Left-handers once were the sport’s closest thing to a caste of disrupters.
Wielding wooden rackets and gut strings on slicker courts against mostly one-handed opponents, lefties relied on their offbeat spins and paces, all coming from the opposite direction, to vex opponents. Righties more accustomed to forehand-to-forehand cross-court rallies had to rethink their patterns of approach shots and serving strategies.
Perhaps most troubling of all, they were vulnerable to a lefty wide serve to the backhand side in the ad court, often at crucial junctures in a game such as 40-30 or break point.
Consequently, lefties won a lot.
Navratilova, Rod Laver, Jimmy Connors, John McEnroe and many others accumulated gobs of Grand Slam titles in the last four decades of the 20th century.
Lefty winners of majors, the sport’s highest prize, began to dip in the 1970s for men and in the 1980s for women. For instance, left-handed males won 12 of 40 majors from 1970 to 1979 but just three from 1990 to 1999.
Left-handed women’s Grand Slam champions peaked in the 1980s, largely because of Navratilova, then dropped off precipitously.

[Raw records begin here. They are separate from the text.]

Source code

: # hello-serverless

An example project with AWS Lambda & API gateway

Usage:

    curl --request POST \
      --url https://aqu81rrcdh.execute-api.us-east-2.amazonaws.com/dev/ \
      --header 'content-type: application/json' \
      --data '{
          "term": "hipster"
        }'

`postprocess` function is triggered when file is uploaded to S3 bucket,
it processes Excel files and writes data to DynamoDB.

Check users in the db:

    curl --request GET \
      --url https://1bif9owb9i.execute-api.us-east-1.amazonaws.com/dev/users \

In the past two decades, just two lefties have won major titles: Petra Kvitova at Wimbledon in 2011 and 2014, and Angelique Kerber at this year’s Australian Open.
What happened? The game changed.
Space-age materials, larger heads and innovative designs made rackets lighter and more powerful. Polyester strings amplified topspin over slice.
Ball-rotation levels are 50 percent higher than in the 1990s, according to John Yandell, a Yale-educated researcher that studies stroke production using high-speed video on his website tennisplayer.net.
“There’s now a uniform, heavy-groundstroke ball that has negated net rushing and neutralized the former effects of backspin,” Yandell said.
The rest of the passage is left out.